===== Information
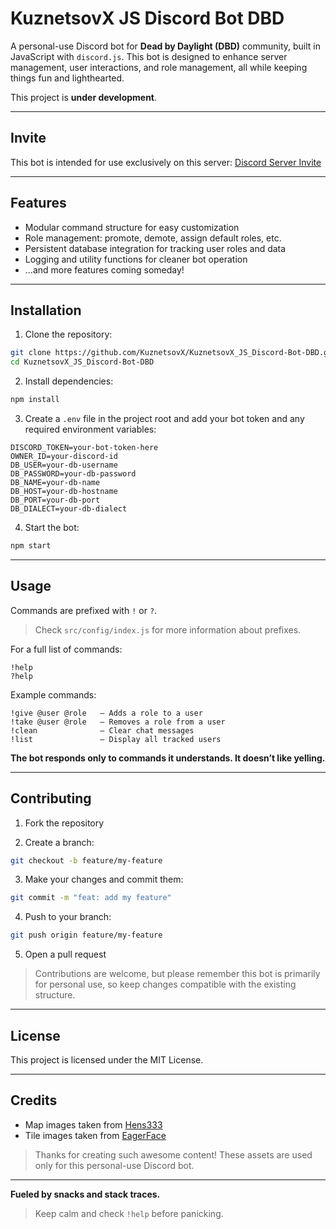 # KuznetsovX JS Discord Bot DBD

A personal-use Discord bot for **Dead by Daylight (DBD)** community, built in JavaScript with `discord.js`.
This bot is designed to enhance server management, user interactions, and role management, all while keeping things fun and lighthearted.

This project is **under development**.

---

## Invite

This bot is intended for use exclusively on this server:
[Discord Server Invite](https://discord.com/invite/VRR5X8ZdXB)

---

## Features

- Modular command structure for easy customization
- Role management: promote, demote, assign default roles, etc.
- Persistent database integration for tracking user roles and data
- Logging and utility functions for cleaner bot operation
- …and more features coming someday!

---

## Installation

1. Clone the repository:

```bash
git clone https://github.com/KuznetsovX/KuznetsovX_JS_Discord-Bot-DBD.git
cd KuznetsovX_JS_Discord-Bot-DBD
```

2. Install dependencies:

```bash
npm install
```

3. Create a `.env` file in the project root and add your bot token and any required environment variables:

```
DISCORD_TOKEN=your-bot-token-here
OWNER_ID=your-discord-id
DB_USER=your-db-username
DB_PASSWORD=your-db-password
DB_NAME=your-db-name
DB_HOST=your-db-hostname
DB_PORT=your-db-port
DB_DIALECT=your-db-dialect
```

4. Start the bot:

```bash
npm start
```

---

## Usage

Commands are prefixed with `!` or `?`.

> Check `src/config/index.js` for more information about prefixes.

For a full list of commands:

```
!help
?help
```

Example commands:

```
!give @user @role   – Adds a role to a user
!take @user @role   – Removes a role from a user
!clean              – Clear chat messages
!list               – Display all tracked users
```

**The bot responds only to commands it understands. It doesn’t like yelling.**

---

## Contributing

1. Fork the repository

2. Create a branch:

```bash
git checkout -b feature/my-feature
```

3. Make your changes and commit them:

```bash
git commit -m "feat: add my feature"
```

4. Push to your branch:

```bash
git push origin feature/my-feature
```

5. Open a pull request

> Contributions are welcome, but please remember this bot is primarily for personal use, so keep changes compatible with the existing structure.

---

## License

This project is licensed under the MIT License.

---

## Credits

- Map images taken from [Hens333](https://hens333.com/callouts)
- Tile images taken from [EagerFace](https://steamcommunity.com/sharedfiles/filedetails/?id=2904838739)

> Thanks for creating such awesome content! These assets are used only for this personal-use Discord bot.

---

**Fueled by snacks and stack traces.**
> Keep calm and check `!help` before panicking.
==========
Filter the records above for "with" and copy every matching line.

A personal-use Discord bot for **Dead by Daylight (DBD)** community, built in JavaScript with `discord.js`.
Commands are prefixed with `!` or `?`.
> Contributions are welcome, but please remember this bot is primarily for personal use, so keep changes compatible with the existing structure.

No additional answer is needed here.